▶ _Exercise requirements_
From the first line to the last, print the records exactly, leaving out the pictures.

━━━━━━━━━━━━━━━━━━━━━━━━━━━━━━

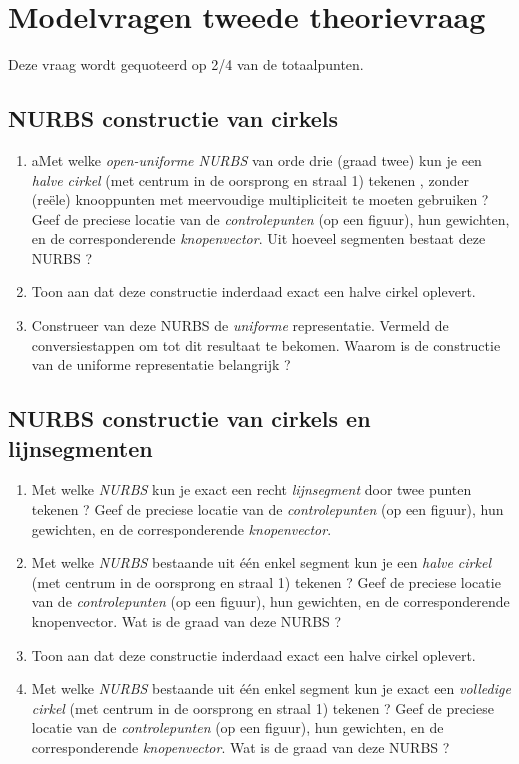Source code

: \documentclass{report}
\begin{document}
	\chapter{Modelvragen tweede theorievraag}
	Deze vraag wordt gequoteerd op 2/4 van de totaalpunten.
	
	\section{NURBS constructie van cirkels }
	\begin{enumerate}
		\item aMet welke \textit{open-uniforme NURBS} van orde drie (graad twee) kun je een \textit{halve cirkel} (met centrum in de oorsprong en straal 1) tekenen , zonder (reële) knooppunten met meervoudige multipliciteit te moeten gebruiken ? Geef de preciese locatie van de \textit{controlepunten} (op een figuur), hun gewichten, en de corresponderende \textit{knopenvector}. Uit hoeveel segmenten bestaat deze NURBS ?
		
		\item Toon aan dat deze constructie inderdaad exact een halve cirkel oplevert.
		
		\item Construeer van deze NURBS de \textit{uniforme} representatie. Vermeld de conversiestappen om tot dit resultaat te bekomen. Waarom is de constructie van de uniforme representatie belangrijk ?
	\end{enumerate}

	\section{NURBS constructie van cirkels en lijnsegmenten  }
	\begin{enumerate}
		\item Met welke \textit{NURBS} kun je exact een recht \textit{lijnsegment} door twee punten tekenen ? Geef de preciese locatie van de \textit{controlepunten} (op een figuur), hun gewichten, en de corresponderende \textit{knopenvector}.
		
		\item Met welke \textit{NURBS} bestaande uit één enkel segment kun je een \textit{halve cirkel} (met centrum in de oorsprong en straal 1) tekenen ? Geef de preciese locatie van de \textit{controlepunten} (op een figuur), hun gewichten, en de corresponderende knopenvector\textit{}. Wat is de graad van deze NURBS ?
		
		\item Toon aan dat deze constructie inderdaad exact een halve cirkel oplevert.
		
		\item Met welke \textit{NURBS} bestaande uit één enkel segment kun je exact een \textit{volledige cirkel} (met centrum in de oorsprong en straal 1) tekenen ? Geef de preciese locatie van de \textit{controlepunten} (op een figuur), hun gewichten, en de corresponderende \textit{knopenvector}. Wat is de graad van deze NURBS ?
	\end{enumerate}
\end{document}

━━━━━━━━━━━━━━━━━━━━━━━━━━━━━━

▶ _Written response_
Source code

: \documentclass{report}
\begin{document}
	\chapter{Modelvragen tweede theorievraag}
	Deze vraag wordt gequoteerd op 2/4 van de totaalpunten.
	
	\section{NURBS constructie van cirkels }
	\begin{enumerate}
		\item aMet welke \textit{open-uniforme NURBS} van orde drie (graad twee) kun je een \textit{halve cirkel} (met centrum in de oorsprong en straal 1) tekenen , zonder (reële) knooppunten met meervoudige multipliciteit te moeten gebruiken ? Geef de preciese locatie van de \textit{controlepunten} (op een figuur), hun gewichten, en de corresponderende \textit{knopenvector}. Uit hoeveel segmenten bestaat deze NURBS ?
		
		\item Toon aan dat deze constructie inderdaad exact een halve cirkel oplevert.
		
		\item Construeer van deze NURBS de \textit{uniforme} representatie. Vermeld de conversiestappen om tot dit resultaat te bekomen. Waarom is de constructie van de uniforme representatie belangrijk ?
	\end{enumerate}

	\section{NURBS constructie van cirkels en lijnsegmenten  }
	\begin{enumerate}
		\item Met welke \textit{NURBS} kun je exact een recht \textit{lijnsegment} door twee punten tekenen ? Geef de preciese locatie van de \textit{controlepunten} (op een figuur), hun gewichten, en de corresponderende \textit{knopenvector}.
		
		\item Met welke \textit{NURBS} bestaande uit één enkel segment kun je een \textit{halve cirkel} (met centrum in de oorsprong en straal 1) tekenen ? Geef de preciese locatie van de \textit{controlepunten} (op een figuur), hun gewichten, en de corresponderende knopenvector\textit{}. Wat is de graad van deze NURBS ?
		
		\item Toon aan dat deze constructie inderdaad exact een halve cirkel oplevert.
		
		\item Met welke \textit{NURBS} bestaande uit één enkel segment kun je exact een \textit{volledige cirkel} (met centrum in de oorsprong en straal 1) tekenen ? Geef de preciese locatie van de \textit{controlepunten} (op een figuur), hun gewichten, en de corresponderende \textit{knopenvector}. Wat is de graad van deze NURBS ?
	\end{enumerate}
\end{document}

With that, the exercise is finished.